"And you really would recommend us to adopt this mode of love-making by deputy, letting the mamma be the substitute, till the young lady has obtained a brevet to listen to the language of love in her own person? However excellent the scheme may be, dear lady, it is vain to hope that we shall ever be able to introduce it among us. The young ladies, I suspect, would exclaim, as you do here, when explaining why you cannot permit any English innovations among you, "Ce n'est pas dans nos mœurs."
I assure you, my friend, that I have not composed this conversation à loisir for your amusement, for I have set down as nearly as possible what was said to me, though I have not quite given it all to you; but my letter is already long enough.
LETTER XXXVI.
Improvements of Paris.—Introduction of Carpets and Trottoirs.—Maisonnettes.—Not likely to answer in Paris.—The necessity of a Porter and Porter's Lodge.—-Comparative Expenses of France and England.—Increasing Wealth of the Bourgeoisie.

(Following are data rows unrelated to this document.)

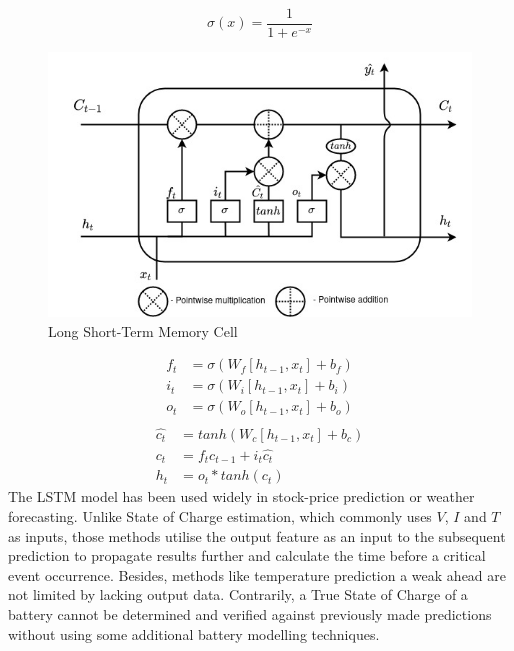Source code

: %
%
\begin{equation}
    \sigma(x) = \frac{1}{1+e^{-x}}
    \label{eq:sigmoid}
\end{equation}
\begin{figure}[ht]%
    \centering
    \includegraphics[width=0.7\linewidth]{II_Body/LSTM/images/LSTM.jpg}
    \caption{Long Short-Term Memory Cell}
    \label{fig:LSTM-cell}
\end{figure}
\begin{equation}
    \begin{split}
        f_t &= \sigma \left(W_f \left[h_{t-1}, x_t \right] + b_f \right) \\
        i_t &= \sigma \left(W_i \left[h_{t-1}, x_t \right] + b_i \right) \\
        o_t &= \sigma \left(W_o \left[h_{t-1}, x_t \right] + b_o \right) \\    
    \end{split}
    \label{eq:LSTM-gates}
\end{equation}
\begin{equation}
    \begin{split}
        \hat{c_t} &= tanh \left(W_c \left[h_{t-1}, x_t \right] + b_c \right) \\
              c_t &= f_t c_{t-1}+i_t \hat{c_t} \\
              h_t &= o_t*tanh \left(c_t \right)
    \end{split}
    \label{eq:LSTM-output}
\end{equation}
The LSTM model has been used widely in stock-price prediction or weather forecasting.
Unlike State of Charge estimation, which commonly uses $V$, $I$ and $T$ as inputs, those methods utilise the output feature as an input to the subsequent prediction to propagate results further and calculate the time before a critical event occurrence.
Besides, methods like temperature prediction a weak ahead are not limited by lacking output data.
Contrarily, a True State of Charge of a battery cannot be determined and verified against previously made predictions without using some additional battery modelling techniques.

Among the many recent improvements in Paris which evidently owe their origin to England, those which strike the eye first, are the almost universal introduction of carpets within doors, and the frequent blessing of a trottoir without. In a few years, unless all paving-stones should be torn up in search of more immortality, there can be no doubt that it will be almost as easy to walk in Paris as in London. It is true that the old streets are not quite wide enough to admit such enormous esplanades on each side as Regent and Oxford Streets; but all that is necessary to safety and comfort may be obtained with less expense of space; and to those who knew Paris a dozen years ago, when one had to hop from stone to stone in the fond hope of escaping wet shoes in the Dog-days—tormented too during the whole of this anxious process with the terror of being run over by carts, fiacres, concous, cabs, and wheelbarrows;—whoever remembers what it was to walk in Paris then, will bless with an humble and grateful spirit the dear little pavement which, with the exception of necessary intervals to admit of an approach to the portes-cochère of the various hôtels, and a few short intervals beside, which appear to have been passed over and forgotten, borders most of the principal streets of Paris now.

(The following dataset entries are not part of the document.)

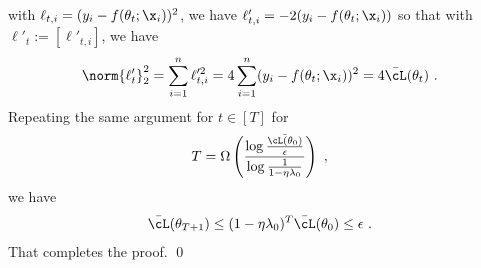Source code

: %
with $\ell_{t,i} = (y_i - f(\theta_t;\x_i))^2$, we have $\ell'_{t,i} = -2(y_i-f(\theta_t;\x_i))$ so that with $\ell'_t := [\ell'_{t,i}]$, we have 
\begin{equation}
\norm{\ell'_t}^2_2 =\sum_{i=1}^n \ell'^2_{t,i} = 4\sum_{i=1}^n (y_i - f(\theta_t;\x_i))^2 = 4 \bar{\cL}(\theta_t)~.
\label{eq:sqlossgrad}
\end{equation}
Repeating the same argument for $t \in [T]$ for 
\begin{align}
T = \Omega\left( \frac{\log \frac{\bar{\cL(\theta_0)}}{\epsilon}}{\log \frac{1}{1-\eta \lambda_0}} \right) ~,
\end{align}
we have 
\begin{align*}
\bar{\cL}(\theta_{T+1}) \leq (1-\eta \lambda_0)^T \bar{\cL}(\theta_0) \leq \epsilon~.
\end{align*}
That  completes the proof. \qed 





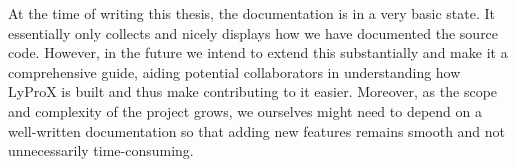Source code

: \documentclass[\relativeRoot/main.tex]{subfiles}
\begin{document}
At the time of writing this thesis, the documentation is in a very basic state. It essentially only collects and nicely displays how we have documented the source code. However, in the future we intend to extend this substantially and make it a comprehensive guide, aiding potential collaborators in understanding how LyProX is built and thus make contributing to it easier. Moreover, as the scope and complexity of the project grows, we ourselves might need to depend on a well-written documentation so that adding new features remains smooth and not unnecessarily time-consuming.
\end{document}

Another English innovation, infinitely more important in all ways, has been attempted, and has failed. This was the endeavour to introduce maisonnettes, or small houses calculated for the occupation of one family. A few such have been built in that new part of the town which stretches away in all directions behind the Madeleine; but they are not found to answer—and that for many reasons which I should have thought it very easy to foresee, and which I suspect it would be very difficult to obviate.
In order to come at all within reach of the generality of French incomes, they must be built on too small a scale to have any good rooms; and this is a luxury, and permits a species of display, to which many are accustomed who live in unfurnished apartments, for which they give perhaps fifteen hundred or two thousand francs a year. Another accommodation which habit has made it extremely difficult for French families to dispense with, and which can be enjoyed at an easy price only by sharing it with many, is a porter and a porter's lodge. Active as is the race of domestic servants in Paris, their number must, I think, be doubled in many families, were the arrangement of the porter's lodge to be changed for our system of having a servant summoned every time a parcel, a message, a letter, or a visit arrives at the house.